Dataset:
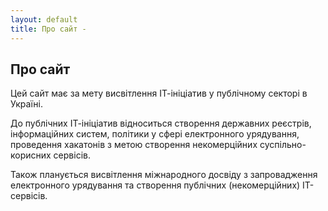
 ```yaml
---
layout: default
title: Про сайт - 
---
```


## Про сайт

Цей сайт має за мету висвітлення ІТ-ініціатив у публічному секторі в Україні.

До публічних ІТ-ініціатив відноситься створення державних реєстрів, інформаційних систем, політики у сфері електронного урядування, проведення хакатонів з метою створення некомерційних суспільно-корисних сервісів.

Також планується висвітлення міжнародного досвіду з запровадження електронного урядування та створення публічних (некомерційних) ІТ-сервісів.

Work required:
Output the line containing "Цей сайт має" and all lines after it to the end of the records, exactly as given.

Output:
Цей сайт має за мету висвітлення ІТ-ініціатив у публічному секторі в Україні.

До публічних ІТ-ініціатив відноситься створення державних реєстрів, інформаційних систем, політики у сфері електронного урядування, проведення хакатонів з метою створення некомерційних суспільно-корисних сервісів.

Також планується висвітлення міжнародного досвіду з запровадження електронного урядування та створення публічних (некомерційних) ІТ-сервісів.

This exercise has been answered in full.